Has COVID 19 really changed the way we do beauty… that much???
After 3 full months of working from home, tirelessly creating content to assist students with their learning during the lockdown period and as a team creating and revising various protocols to ensure work in our industry, which is considered high risk, is as safe as possible, I get back to college and a student says…” You know Miss, all the things they’re saying we need to do, are things you’ve been teaching us all along. It’s in all our books and we are taught to practise this type of hygiene in class. It’s not all-new”. She hit the nail on the head.
I was immediately transported back to my days as a beauty therapy student. Hygiene. Hygiene. Hygiene. We were required to sanitise, disinfect and sterilise everything.

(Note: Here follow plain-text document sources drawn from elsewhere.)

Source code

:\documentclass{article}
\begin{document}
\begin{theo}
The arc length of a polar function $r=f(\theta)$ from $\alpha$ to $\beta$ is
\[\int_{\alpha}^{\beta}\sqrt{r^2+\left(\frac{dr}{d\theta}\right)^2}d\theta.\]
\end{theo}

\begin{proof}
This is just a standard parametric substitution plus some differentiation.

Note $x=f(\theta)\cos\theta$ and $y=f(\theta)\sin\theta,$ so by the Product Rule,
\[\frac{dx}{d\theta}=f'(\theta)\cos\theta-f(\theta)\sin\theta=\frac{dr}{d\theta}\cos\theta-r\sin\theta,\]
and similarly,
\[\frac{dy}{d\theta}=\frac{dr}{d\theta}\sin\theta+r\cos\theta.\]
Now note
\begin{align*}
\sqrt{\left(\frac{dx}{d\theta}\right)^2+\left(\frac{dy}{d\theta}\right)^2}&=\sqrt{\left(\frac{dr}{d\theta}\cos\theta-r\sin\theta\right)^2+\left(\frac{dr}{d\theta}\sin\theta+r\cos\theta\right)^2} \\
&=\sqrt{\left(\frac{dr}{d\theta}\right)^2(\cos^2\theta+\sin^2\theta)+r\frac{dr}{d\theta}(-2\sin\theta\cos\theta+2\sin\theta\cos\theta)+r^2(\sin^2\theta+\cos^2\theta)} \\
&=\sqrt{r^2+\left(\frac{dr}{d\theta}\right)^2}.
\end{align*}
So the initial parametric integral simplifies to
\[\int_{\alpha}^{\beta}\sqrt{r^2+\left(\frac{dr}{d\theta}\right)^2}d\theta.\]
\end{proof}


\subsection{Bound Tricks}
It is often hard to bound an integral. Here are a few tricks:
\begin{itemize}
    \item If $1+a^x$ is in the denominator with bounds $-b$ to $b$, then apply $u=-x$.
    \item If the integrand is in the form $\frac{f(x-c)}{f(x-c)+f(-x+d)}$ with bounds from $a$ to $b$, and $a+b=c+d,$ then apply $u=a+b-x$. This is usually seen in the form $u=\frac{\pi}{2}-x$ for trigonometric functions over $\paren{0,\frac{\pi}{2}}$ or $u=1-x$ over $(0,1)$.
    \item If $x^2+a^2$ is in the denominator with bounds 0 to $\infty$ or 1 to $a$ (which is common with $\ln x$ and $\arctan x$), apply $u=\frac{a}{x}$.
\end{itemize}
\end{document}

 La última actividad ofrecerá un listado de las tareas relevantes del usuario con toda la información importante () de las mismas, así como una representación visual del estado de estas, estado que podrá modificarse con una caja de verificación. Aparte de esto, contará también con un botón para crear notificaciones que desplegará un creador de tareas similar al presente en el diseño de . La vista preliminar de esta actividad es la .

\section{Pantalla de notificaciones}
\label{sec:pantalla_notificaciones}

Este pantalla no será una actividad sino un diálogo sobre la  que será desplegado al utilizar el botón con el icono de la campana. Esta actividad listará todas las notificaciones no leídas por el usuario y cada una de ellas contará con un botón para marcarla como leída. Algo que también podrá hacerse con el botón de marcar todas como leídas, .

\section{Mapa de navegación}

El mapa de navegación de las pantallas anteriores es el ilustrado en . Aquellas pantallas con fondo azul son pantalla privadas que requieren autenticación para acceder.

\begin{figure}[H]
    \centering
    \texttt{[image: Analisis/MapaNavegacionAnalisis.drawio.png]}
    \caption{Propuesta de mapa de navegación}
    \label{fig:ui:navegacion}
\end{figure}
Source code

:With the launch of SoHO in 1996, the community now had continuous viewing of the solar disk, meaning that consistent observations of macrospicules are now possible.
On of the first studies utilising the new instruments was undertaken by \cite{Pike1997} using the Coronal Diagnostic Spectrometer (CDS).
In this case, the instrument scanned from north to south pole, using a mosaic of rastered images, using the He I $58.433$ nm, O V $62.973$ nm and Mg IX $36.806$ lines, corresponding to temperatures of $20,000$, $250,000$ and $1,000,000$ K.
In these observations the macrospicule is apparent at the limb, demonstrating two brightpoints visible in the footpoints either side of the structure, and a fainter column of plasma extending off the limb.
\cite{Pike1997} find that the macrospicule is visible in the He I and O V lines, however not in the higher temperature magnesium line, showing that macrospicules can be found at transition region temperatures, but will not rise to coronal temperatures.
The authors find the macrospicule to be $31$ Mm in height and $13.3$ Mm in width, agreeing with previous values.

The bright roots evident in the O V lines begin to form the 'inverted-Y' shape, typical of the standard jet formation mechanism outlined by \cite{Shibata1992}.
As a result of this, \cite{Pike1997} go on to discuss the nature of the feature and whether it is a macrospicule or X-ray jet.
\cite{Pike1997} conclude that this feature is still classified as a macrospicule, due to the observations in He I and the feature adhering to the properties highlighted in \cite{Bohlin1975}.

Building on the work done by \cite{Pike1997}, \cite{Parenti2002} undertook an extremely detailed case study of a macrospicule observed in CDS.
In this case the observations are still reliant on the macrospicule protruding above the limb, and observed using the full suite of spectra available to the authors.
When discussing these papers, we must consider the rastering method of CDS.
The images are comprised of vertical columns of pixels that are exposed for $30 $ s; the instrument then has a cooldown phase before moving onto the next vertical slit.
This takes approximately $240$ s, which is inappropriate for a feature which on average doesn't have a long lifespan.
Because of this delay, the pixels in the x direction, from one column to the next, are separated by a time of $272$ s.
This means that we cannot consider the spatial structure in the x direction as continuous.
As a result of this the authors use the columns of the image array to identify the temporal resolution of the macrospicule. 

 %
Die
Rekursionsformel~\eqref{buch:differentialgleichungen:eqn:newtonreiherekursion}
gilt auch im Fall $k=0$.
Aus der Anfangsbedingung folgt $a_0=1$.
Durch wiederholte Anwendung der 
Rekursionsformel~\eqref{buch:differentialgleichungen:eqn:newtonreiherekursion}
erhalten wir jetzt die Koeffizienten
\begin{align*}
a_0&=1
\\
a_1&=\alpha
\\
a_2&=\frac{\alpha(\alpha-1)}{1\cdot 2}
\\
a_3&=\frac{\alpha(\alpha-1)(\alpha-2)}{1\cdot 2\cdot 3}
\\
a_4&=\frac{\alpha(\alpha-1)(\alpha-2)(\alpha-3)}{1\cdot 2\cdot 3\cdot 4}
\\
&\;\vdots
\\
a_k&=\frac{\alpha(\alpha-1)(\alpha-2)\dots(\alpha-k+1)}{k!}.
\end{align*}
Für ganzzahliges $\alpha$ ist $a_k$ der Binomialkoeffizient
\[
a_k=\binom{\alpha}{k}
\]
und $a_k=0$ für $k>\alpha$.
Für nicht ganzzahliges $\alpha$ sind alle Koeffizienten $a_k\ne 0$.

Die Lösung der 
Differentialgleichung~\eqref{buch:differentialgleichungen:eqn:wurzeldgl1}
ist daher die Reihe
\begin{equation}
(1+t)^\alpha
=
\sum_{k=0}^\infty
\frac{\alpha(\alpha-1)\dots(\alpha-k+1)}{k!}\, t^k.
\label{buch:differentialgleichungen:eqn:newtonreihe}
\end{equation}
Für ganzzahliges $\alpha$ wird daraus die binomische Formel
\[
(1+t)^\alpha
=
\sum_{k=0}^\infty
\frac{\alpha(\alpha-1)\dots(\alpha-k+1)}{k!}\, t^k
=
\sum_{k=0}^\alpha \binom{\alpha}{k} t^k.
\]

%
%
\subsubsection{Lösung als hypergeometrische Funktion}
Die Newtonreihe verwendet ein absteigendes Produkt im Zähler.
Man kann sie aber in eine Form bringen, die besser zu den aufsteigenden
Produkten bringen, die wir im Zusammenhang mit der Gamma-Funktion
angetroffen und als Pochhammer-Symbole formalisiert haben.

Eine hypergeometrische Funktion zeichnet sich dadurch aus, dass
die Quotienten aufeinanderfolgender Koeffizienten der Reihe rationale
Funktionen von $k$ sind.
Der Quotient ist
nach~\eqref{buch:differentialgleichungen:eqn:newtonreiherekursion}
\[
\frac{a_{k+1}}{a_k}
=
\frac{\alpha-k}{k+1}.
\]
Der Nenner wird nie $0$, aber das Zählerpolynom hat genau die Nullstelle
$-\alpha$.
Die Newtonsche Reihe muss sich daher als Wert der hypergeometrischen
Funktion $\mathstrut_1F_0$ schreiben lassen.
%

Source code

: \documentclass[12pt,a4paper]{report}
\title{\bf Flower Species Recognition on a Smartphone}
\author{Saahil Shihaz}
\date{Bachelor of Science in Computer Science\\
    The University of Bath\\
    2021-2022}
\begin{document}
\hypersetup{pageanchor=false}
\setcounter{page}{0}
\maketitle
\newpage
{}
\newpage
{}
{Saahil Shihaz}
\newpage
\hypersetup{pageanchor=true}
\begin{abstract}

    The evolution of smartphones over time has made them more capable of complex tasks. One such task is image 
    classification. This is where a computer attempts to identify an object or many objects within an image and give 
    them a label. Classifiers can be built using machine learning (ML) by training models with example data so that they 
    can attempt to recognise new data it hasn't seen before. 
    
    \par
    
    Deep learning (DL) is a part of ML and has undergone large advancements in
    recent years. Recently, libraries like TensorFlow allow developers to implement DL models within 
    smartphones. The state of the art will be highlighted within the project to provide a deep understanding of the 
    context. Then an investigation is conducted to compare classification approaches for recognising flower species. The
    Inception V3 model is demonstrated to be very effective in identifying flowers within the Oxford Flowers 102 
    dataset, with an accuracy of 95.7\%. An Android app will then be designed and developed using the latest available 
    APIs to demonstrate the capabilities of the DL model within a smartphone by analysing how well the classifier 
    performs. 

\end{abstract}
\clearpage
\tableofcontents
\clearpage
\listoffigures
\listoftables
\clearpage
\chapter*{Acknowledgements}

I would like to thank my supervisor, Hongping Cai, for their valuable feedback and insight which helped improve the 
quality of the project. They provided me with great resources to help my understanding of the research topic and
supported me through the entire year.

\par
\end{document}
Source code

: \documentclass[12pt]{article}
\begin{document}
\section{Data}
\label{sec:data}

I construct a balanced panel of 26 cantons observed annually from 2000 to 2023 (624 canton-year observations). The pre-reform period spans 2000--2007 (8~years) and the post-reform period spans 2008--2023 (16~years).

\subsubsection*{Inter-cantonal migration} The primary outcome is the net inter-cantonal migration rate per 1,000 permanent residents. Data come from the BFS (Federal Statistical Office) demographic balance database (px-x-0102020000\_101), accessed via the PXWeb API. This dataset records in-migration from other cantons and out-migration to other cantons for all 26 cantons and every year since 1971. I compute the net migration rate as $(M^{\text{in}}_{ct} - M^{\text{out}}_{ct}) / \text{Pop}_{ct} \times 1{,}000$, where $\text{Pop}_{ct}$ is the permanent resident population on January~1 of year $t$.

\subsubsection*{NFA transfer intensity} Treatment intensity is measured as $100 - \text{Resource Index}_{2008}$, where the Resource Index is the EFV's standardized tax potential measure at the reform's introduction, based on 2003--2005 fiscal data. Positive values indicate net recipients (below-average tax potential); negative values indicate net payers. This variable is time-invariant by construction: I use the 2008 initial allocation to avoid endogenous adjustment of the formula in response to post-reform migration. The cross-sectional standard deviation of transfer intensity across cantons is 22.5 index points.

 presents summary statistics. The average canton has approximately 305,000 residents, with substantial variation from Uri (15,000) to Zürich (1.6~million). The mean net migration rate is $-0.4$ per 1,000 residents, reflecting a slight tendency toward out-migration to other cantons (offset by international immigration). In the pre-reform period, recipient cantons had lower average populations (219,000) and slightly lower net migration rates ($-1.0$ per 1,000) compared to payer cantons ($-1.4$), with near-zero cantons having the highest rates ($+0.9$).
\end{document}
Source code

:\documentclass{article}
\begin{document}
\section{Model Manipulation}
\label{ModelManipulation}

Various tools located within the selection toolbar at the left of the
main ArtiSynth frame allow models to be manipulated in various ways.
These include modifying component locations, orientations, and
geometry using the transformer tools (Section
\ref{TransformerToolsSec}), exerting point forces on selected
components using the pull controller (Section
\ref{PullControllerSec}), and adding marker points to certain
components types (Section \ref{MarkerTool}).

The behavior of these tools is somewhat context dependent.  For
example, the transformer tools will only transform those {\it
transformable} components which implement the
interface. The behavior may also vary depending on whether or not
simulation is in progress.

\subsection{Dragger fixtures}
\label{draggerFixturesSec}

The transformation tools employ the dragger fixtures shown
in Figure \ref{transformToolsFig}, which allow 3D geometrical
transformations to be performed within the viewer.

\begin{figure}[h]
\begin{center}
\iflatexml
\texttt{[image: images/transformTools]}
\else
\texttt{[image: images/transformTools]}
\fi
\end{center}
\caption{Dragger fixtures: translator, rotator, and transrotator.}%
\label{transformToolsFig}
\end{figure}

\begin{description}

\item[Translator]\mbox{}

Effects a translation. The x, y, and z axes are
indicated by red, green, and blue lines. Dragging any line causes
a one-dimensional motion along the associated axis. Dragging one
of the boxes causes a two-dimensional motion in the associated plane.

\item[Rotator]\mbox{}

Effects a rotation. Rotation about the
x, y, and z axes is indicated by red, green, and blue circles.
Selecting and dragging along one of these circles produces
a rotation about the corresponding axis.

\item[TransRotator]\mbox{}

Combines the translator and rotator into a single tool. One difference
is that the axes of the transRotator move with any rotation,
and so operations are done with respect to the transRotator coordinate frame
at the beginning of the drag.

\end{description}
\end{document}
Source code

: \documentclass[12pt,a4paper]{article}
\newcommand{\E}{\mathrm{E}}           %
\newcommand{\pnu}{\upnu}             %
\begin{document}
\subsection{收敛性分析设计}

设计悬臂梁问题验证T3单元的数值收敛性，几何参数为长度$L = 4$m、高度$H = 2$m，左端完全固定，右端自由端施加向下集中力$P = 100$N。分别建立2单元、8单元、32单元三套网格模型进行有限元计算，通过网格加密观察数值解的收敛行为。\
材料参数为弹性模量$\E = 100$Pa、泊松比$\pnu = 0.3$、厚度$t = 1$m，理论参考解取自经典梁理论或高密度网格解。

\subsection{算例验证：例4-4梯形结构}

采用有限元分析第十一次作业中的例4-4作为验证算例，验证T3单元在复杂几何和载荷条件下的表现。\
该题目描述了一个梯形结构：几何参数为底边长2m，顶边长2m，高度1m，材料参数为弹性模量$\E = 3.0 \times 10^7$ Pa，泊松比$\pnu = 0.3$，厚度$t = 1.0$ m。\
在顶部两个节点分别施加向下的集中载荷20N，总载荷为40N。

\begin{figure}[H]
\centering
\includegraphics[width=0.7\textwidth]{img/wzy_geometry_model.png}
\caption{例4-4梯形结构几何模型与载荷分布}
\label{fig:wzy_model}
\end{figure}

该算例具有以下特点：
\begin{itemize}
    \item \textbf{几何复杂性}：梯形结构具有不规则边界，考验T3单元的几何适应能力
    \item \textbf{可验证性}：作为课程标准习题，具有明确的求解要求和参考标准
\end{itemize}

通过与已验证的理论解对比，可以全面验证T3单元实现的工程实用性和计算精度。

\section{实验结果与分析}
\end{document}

Even the seemingly ridiculous things like the air vents and the skirtings, which as students, we spent a lot of time complaining about. If you were caught touching your face or moving a lock of your hair in a treatment, off to the basin you would march to scrub your hands or spray them with surgical spirits before continuing with the treatment. The slightest sniffle and you were asked to “mask up”. Every single item that touched a client’s skin would need to sterilized and placed in a UV cabinet to maintain the sterilization until we were ready to use it. Methylated spirits were used in abundance to clean and spray everything. Hair had to be gelled back so it didn’t hang in your face, nails short and clean. Removing cream from jars with spatulas, no double-dipping and so much more. This is no exaggeration. Our training to become beauty therapists has prepared us more than we know, to implement the highest hygiene standards in every treatment, even before the threat of COVID 19. Every single exam, both theory and practical had a hygiene section where you learned about the various hygiene threats and practises to minimise them. Disinfectants and antiseptics, viruses & bacteria, diseases and disorders were all part of our curriculum.
I am very pleased to say that the very same, is applicable today. This level of hygiene is still a mandatory part of the curriculum and criteria of every single beauty therapy course you take at a credible institution.
For some, the bad habits step in when we enter the industry. Very much like moving from the K53 driving to what you do after you pass your drivers licence.
So the answer to the initial question is a resounding is NO. COVID 19 has not really changed the way we do beauty… that much. Instead, it takes us back to basics. To the way, we were taught to practise. Add to this, face masks, visors, social distancing and 1 or 2 other protocols and we were all, already on the right track to preventing the spread of infections in our spas and salons.